In the quarter-finals, England were drawn with Croatia, a tricky tie, but goals from Frank Lampard and the ever-long Peter Crouch saw the Three Lions through. Strange things were in the air, clearly, but weirder was to come as the Republic of Ireland knocked out Germany with a routine 2-0 win.
For the first time in a tournament since 1990, England had reached the semi-finals. As a reward, Pearce’s Three Lions were drawn against world champions and reigning European champions Spain. The fairytale was surely over…
Or not. England held on for a 0-0 draw, before calmly dispatching the Spanish on penalties. Ridiculous.
46 years since winning the 1966 World Cup, England found themselves in the final of a major tournament. It had been too long. Who would England be playing in this historic game? The Republic of Ireland, who also edged their semi-final on penalties, knocking out co-hosts Ukraine.
The most unlikely of finals, then, took place in Kiev. The Irish were merry, the English could barely take their eyes off of the action on the field for long enough to throw punches at the locals. It was a special day. Unfortunately, the game didn’t live up to the epic hype, but at least Frank Lampard scored the only goal of the game to give England the win.
England had won their first ever European Championship and their first trophy since the 1966 World Cup! Baddiel and Skinner will have to record a new song, Frank Lampard will go down as an England legend and history will forever forget that Glenn Johnson was England’s right back on the day they finally broke their international hoodoo. Also, Wayne Rooney played well. Huh. That really stuck it to those who doubted Pearce when he was appointed…
After the excitement of the Euros and the week-long hangover it produced, it was back to the nitty gritty of navigating our way through Weston-super-Mare’s first ever Blue Square Bet Premier season. I had a little check and found that we were, unsurprisingly, the media’s favourites to drop straight back down to the regional division.
Although, oddly, we were also being tipped as having an outside bet of promotion.
Anyway, at least expectations were realistic back at the Woodspring Stadium, where the board told me to avoid relegation. I was given £600 a week extra to try and get the job done, which I was determined to spend wisely after (whisper it) slightly over-spending last season in search of promotion. I am not sure what to expect this season, but given we are by far the smallest club and with the smallest budget in the division, no-one should be fooled that this season will be easy.

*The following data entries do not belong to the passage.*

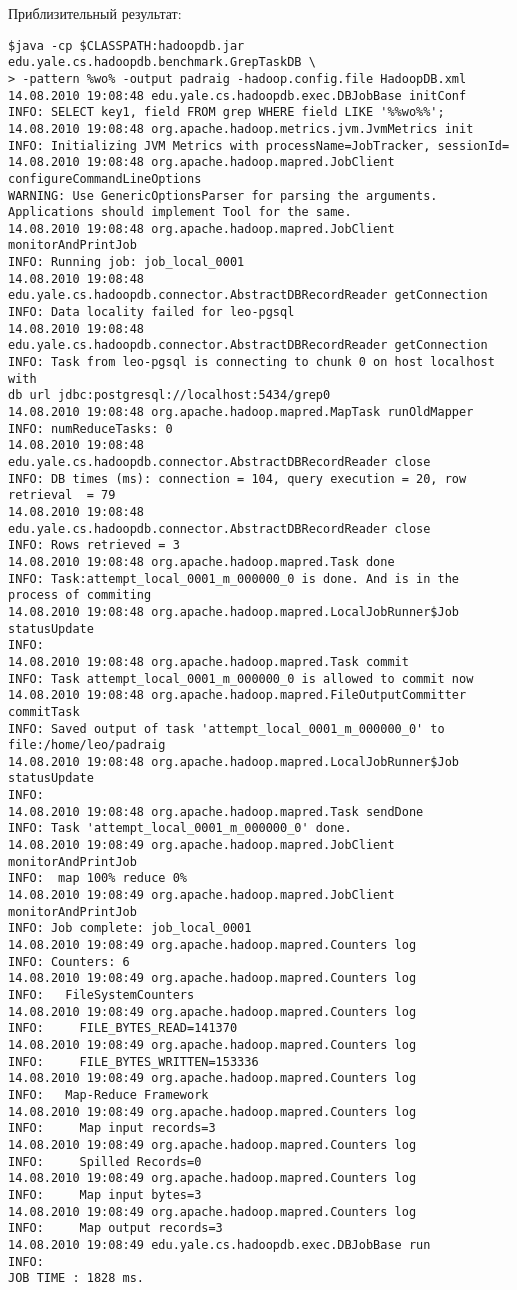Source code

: Приблизительный результат:
\begin{lstlisting}[label=lst:haddop25,caption=Тестирование]
$java -cp $CLASSPATH:hadoopdb.jar edu.yale.cs.hadoopdb.benchmark.GrepTaskDB \
> -pattern %wo% -output padraig -hadoop.config.file HadoopDB.xml
14.08.2010 19:08:48 edu.yale.cs.hadoopdb.exec.DBJobBase initConf
INFO: SELECT key1, field FROM grep WHERE field LIKE '%%wo%%';
14.08.2010 19:08:48 org.apache.hadoop.metrics.jvm.JvmMetrics init
INFO: Initializing JVM Metrics with processName=JobTracker, sessionId=
14.08.2010 19:08:48 org.apache.hadoop.mapred.JobClient configureCommandLineOptions
WARNING: Use GenericOptionsParser for parsing the arguments.
Applications should implement Tool for the same.
14.08.2010 19:08:48 org.apache.hadoop.mapred.JobClient monitorAndPrintJob
INFO: Running job: job_local_0001
14.08.2010 19:08:48 edu.yale.cs.hadoopdb.connector.AbstractDBRecordReader getConnection
INFO: Data locality failed for leo-pgsql
14.08.2010 19:08:48 edu.yale.cs.hadoopdb.connector.AbstractDBRecordReader getConnection
INFO: Task from leo-pgsql is connecting to chunk 0 on host localhost with
db url jdbc:postgresql://localhost:5434/grep0
14.08.2010 19:08:48 org.apache.hadoop.mapred.MapTask runOldMapper
INFO: numReduceTasks: 0
14.08.2010 19:08:48 edu.yale.cs.hadoopdb.connector.AbstractDBRecordReader close
INFO: DB times (ms): connection = 104, query execution = 20, row retrieval  = 79
14.08.2010 19:08:48 edu.yale.cs.hadoopdb.connector.AbstractDBRecordReader close
INFO: Rows retrieved = 3
14.08.2010 19:08:48 org.apache.hadoop.mapred.Task done
INFO: Task:attempt_local_0001_m_000000_0 is done. And is in the process of commiting
14.08.2010 19:08:48 org.apache.hadoop.mapred.LocalJobRunner$Job statusUpdate
INFO:
14.08.2010 19:08:48 org.apache.hadoop.mapred.Task commit
INFO: Task attempt_local_0001_m_000000_0 is allowed to commit now
14.08.2010 19:08:48 org.apache.hadoop.mapred.FileOutputCommitter commitTask
INFO: Saved output of task 'attempt_local_0001_m_000000_0' to file:/home/leo/padraig
14.08.2010 19:08:48 org.apache.hadoop.mapred.LocalJobRunner$Job statusUpdate
INFO:
14.08.2010 19:08:48 org.apache.hadoop.mapred.Task sendDone
INFO: Task 'attempt_local_0001_m_000000_0' done.
14.08.2010 19:08:49 org.apache.hadoop.mapred.JobClient monitorAndPrintJob
INFO:  map 100% reduce 0%
14.08.2010 19:08:49 org.apache.hadoop.mapred.JobClient monitorAndPrintJob
INFO: Job complete: job_local_0001
14.08.2010 19:08:49 org.apache.hadoop.mapred.Counters log
INFO: Counters: 6
14.08.2010 19:08:49 org.apache.hadoop.mapred.Counters log
INFO:   FileSystemCounters
14.08.2010 19:08:49 org.apache.hadoop.mapred.Counters log
INFO:     FILE_BYTES_READ=141370
14.08.2010 19:08:49 org.apache.hadoop.mapred.Counters log
INFO:     FILE_BYTES_WRITTEN=153336
14.08.2010 19:08:49 org.apache.hadoop.mapred.Counters log
INFO:   Map-Reduce Framework
14.08.2010 19:08:49 org.apache.hadoop.mapred.Counters log
INFO:     Map input records=3
14.08.2010 19:08:49 org.apache.hadoop.mapred.Counters log
INFO:     Spilled Records=0
14.08.2010 19:08:49 org.apache.hadoop.mapred.Counters log
INFO:     Map input bytes=3
14.08.2010 19:08:49 org.apache.hadoop.mapred.Counters log
INFO:     Map output records=3
14.08.2010 19:08:49 edu.yale.cs.hadoopdb.exec.DBJobBase run
INFO:
JOB TIME : 1828 ms.


\end{lstlisting}
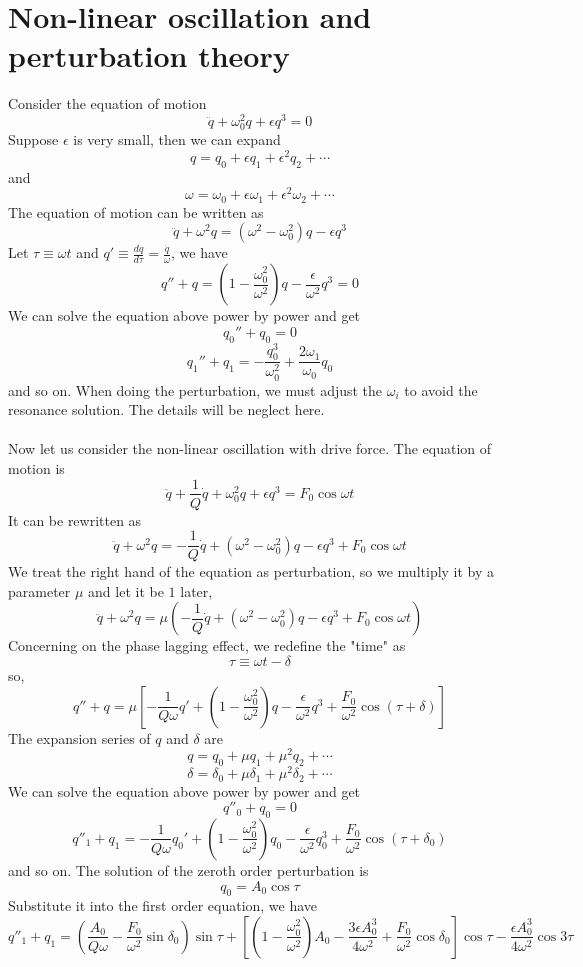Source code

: \section{Non-linear oscillation and perturbation theory}
Consider the equation of motion
\[\ddot{q} + \omega_0^2 q + \epsilon q^3 = 0\]
Suppose $\epsilon$ is very small, then we can expand
\[q = q_0 + \epsilon q_1 + \epsilon^2 q_2 + \cdots\]
and
\[\omega = \omega_0 + \epsilon \omega_1 + \epsilon^2 \omega_2 + \cdots\]
The equation of motion can be written as
\[\ddot{q} + \omega^2 q = (\omega^2 -\omega_0^2)q - \epsilon q^3\]
Let $\tau \equiv \omega t$ and $q' \equiv \frac{dq}{d\tau} = \frac{\dot{q}}{\omega}$, we have
\[q'' + q = (1- \frac{\omega_0^2}{\omega^2})q - \frac{\epsilon}{\omega^2} q^3 = 0\]
We can solve the equation above power by power and get
\[q_0'' + q_0 = 0\]
\[q_1'' + q_1 = -\frac{q_0^3}{\omega_0^2} + \frac{2\omega_1}{\omega_0}q_0\]
and so on. When doing the perturbation, we must adjust the $\omega_i$ to avoid the resonance solution. The details will be neglect here.\\ \\
Now let us consider the non-linear oscillation with drive force. The equation of motion is
\[\ddot{q} + \frac{1}{Q}\dot{q} + \omega_0^2 q + \epsilon q^3 = F_0 \cos \omega t\]
It can be rewritten as
\[\ddot{q} + \omega^2 q = - \frac{1}{Q} \dot{q} + (\omega^2 - \omega_0^2)q - \epsilon q^3 + F_0\cos\omega t\]
We treat the right hand of the equation as perturbation, so we multiply it by a parameter $\mu$ and let it be $1$ later,
\[\ddot{q} + \omega^2 q = \mu \left (- \frac{1}{Q} \dot{q} + (\omega^2 - \omega_0^2)q - \epsilon q^3 + F_0\cos\omega t \right )\]
Concerning on the phase lagging effect, we redefine the "time" as 
\[\tau \equiv \omega t - \delta\]
so,
\[q'' + q = \mu \left [ -\frac{1}{Q\omega} q' + \left ( 1- \frac{\omega_0^2}{\omega^2} \right ) q - \frac{\epsilon}{\omega^2} q^3 + \frac{F_0}{\omega^2} \cos (\tau + \delta) \right ]\]
The expansion series of $q$ and $\delta$ are
\[q = q_0 + \mu q_1 + \mu^2 q_2 + \cdots\]
\[\delta = \delta_0 + \mu \delta_1 + \mu^2 \delta_2 + \cdots\]
We can solve the equation above power by power and get
\[q''_0 + q_0 = 0\]
\[q''_1 + q_1 =  -\frac{1}{Q\omega} q_0' + \left ( 1- \frac{\omega_0^2}{\omega^2} \right ) q_0 - \frac{\epsilon}{\omega^2} q_0^3 + \frac{F_0}{\omega^2} \cos (\tau + \delta_0)\]
and so on. The solution of the zeroth order perturbation is
\[q_0 = A_0 \cos\tau\]
Substitute it into the first order equation, we have
\[q''_1 + q_1 = \left ( \frac{A_0}{Q\omega} - \frac{F_0}{\omega^2} \sin\delta_0 \right ) \sin\tau + \left [ \left ( 1 - \frac{\omega_0^2}{\omega^2}\right ) A_0 - \frac{3\epsilon A_0^3}{4\omega^2} + \frac{F_0}{\omega^2}\cos\delta_0 \right ] \cos\tau - \frac{\epsilon A_0^3}{4\omega^2} \cos 3\tau\]
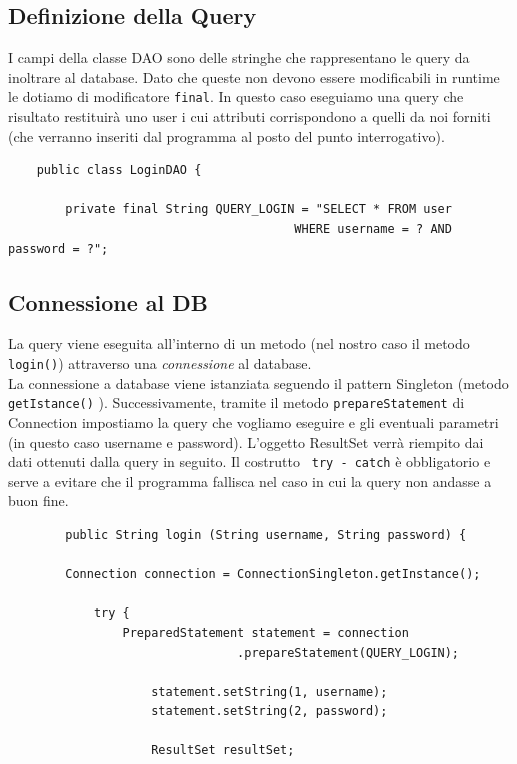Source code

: \documentclass[a4paper,12 pt]{article}
\begin{document}
	\subsection{Definizione della Query}
	I campi della classe DAO sono delle stringhe che rappresentano le query da inoltrare al database. Dato che queste non devono essere modificabili in runtime le dotiamo di modificatore \texttt{final}. In questo caso eseguiamo una query che risultato restituirà uno user i cui attributi corrispondono a quelli da noi forniti (che verranno inseriti dal programma al posto del punto interrogativo).
	\begin{lstlisting}
	public class LoginDAO {
		
		private final String QUERY_LOGIN = "SELECT * FROM user 
										WHERE username = ? AND password = ?";
	\end{lstlisting}
	
	\subsection{Connessione al DB}
	La query viene eseguita all'interno di un metodo (nel nostro caso il metodo \texttt{login()}) attraverso una \textit{connessione} al database.\\
	La connessione a database viene istanziata seguendo il pattern Singleton (metodo \texttt{getIstance()} ). Successivamente, tramite il metodo \texttt{prepareStatement} di Connection impostiamo la query che vogliamo eseguire e gli eventuali parametri (in questo caso username e password). L'oggetto ResultSet verrà riempito dai dati ottenuti dalla query in seguito. Il costrutto \texttt{ try - catch} è obbligatorio e serve a evitare che il programma fallisca nel caso in cui la query non andasse a buon fine.
	
	\begin{lstlisting}
		public String login (String username, String password) {
		
		Connection connection = ConnectionSingleton.getInstance();
			
			try {
				PreparedStatement statement = connection
								.prepareStatement(QUERY_LOGIN);
			
					statement.setString(1, username);
					statement.setString(2, password);
	
					ResultSet resultSet;
	\end{lstlisting}
	
\end{document}
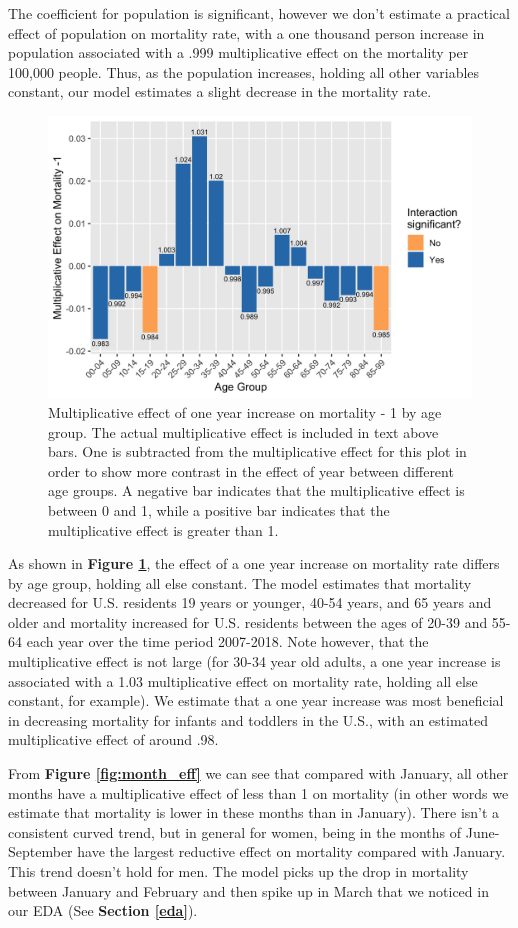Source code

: \documentclass[letterpaper, 11pt]{article}
\begin{document}
The coefficient for population is significant, however we don't estimate a practical effect of population on mortality rate, with a one thousand person increase in population associated with a .999 multiplicative effect on the mortality per 100,000 people. Thus, as the population increases, holding all other variables constant, our model estimates a slight decrease in the mortality rate.

\begin{figure}[ht]
    \centering
   \includegraphics[width = .6\textwidth]{../figures/year_effect.png}
       \caption{Multiplicative effect of one year increase on mortality - 1 by age group. The actual multiplicative effect is included in text above bars. One is subtracted from the multiplicative effect for this plot in order to show more contrast in the effect of year between different age groups. A negative bar indicates that the multiplicative effect is between 0 and 1, while a positive bar indicates that the multiplicative effect is greater than 1.}
         \label{fig:year_eff}
\end{figure}

As shown in\textbf{ Figure \ref{fig:year_eff}}, the effect of a one year increase on mortality rate differs by age group, holding all else constant. The model estimates that mortality decreased for U.S. residents 19 years or younger, 40-54 years, and 65 years and older and mortality increased for U.S. residents between the ages of 20-39 and 55-64 each year over the time period 2007-2018. Note however, that the multiplicative effect is not large (for 30-34 year old adults, a one year increase is associated with a 1.03 multiplicative effect on mortality rate, holding all else constant, for example). We estimate that a one year increase was most beneficial in decreasing mortality for infants and toddlers in the U.S., with an estimated multiplicative effect of around .98.

From \textbf{Figure \ref{fig:month_eff}} we can see that compared with January, all other months have a multiplicative effect of less than 1 on mortality (in other words we estimate that mortality is lower in these months than in January). There isn't a consistent curved trend, but in general for women, being in the months of June-September have the largest reductive effect on mortality compared with January. This trend doesn't hold for men. The model picks up the drop in mortality between January and February and then spike up in March that we noticed in our EDA (See \textbf{Section \ref{eda}}).
\end{document}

First things first, then, I decided to trim the fat of our squad. All of the deadwood from last season was let go, as well as a few of our better performers who, unfortunately, I deemed not good enough for the step up in quality. Gone were the inconsistent Harpal Singh and Brett Trowbridge, the ageing Ali Gibb, penalty king Ben Kirk, and the frankly poor Simon Gilbert.
I then decided to secure our key players from last season to another year’s contract. Cherno Samba, Brian King, Dean Lawrence, Liam Darville and Gavin Whelan all got new one-year deals to reward them for their strong seasons. I was about to go and find players to fill the now gaping holes in the squad when a double-edged sword of a bigger ground and worrying financial news fell on my desk…
With £153, 000 leaving the club coffers, money was even tighter than usual. Once the work was finished we would be able to fit in some extra fans, but the truth is we barely attract over 500 most weeks so it is not going to help us much in the short term. Unfortunately, it cannot be avoided and league rules mean we needed the work done, but still, survival will be that much harder now. In an attempt to bring in some more money, I arranged a mammoth pre-season schedule against a whole host of Premier League and Championship teams in order to raise some funds. Aston Villa, Bolton Wanderers and Bristol City were amongst the teams that were to visit the Woodspring, as well as a return for the vanquished Blackburn Rovers from last season.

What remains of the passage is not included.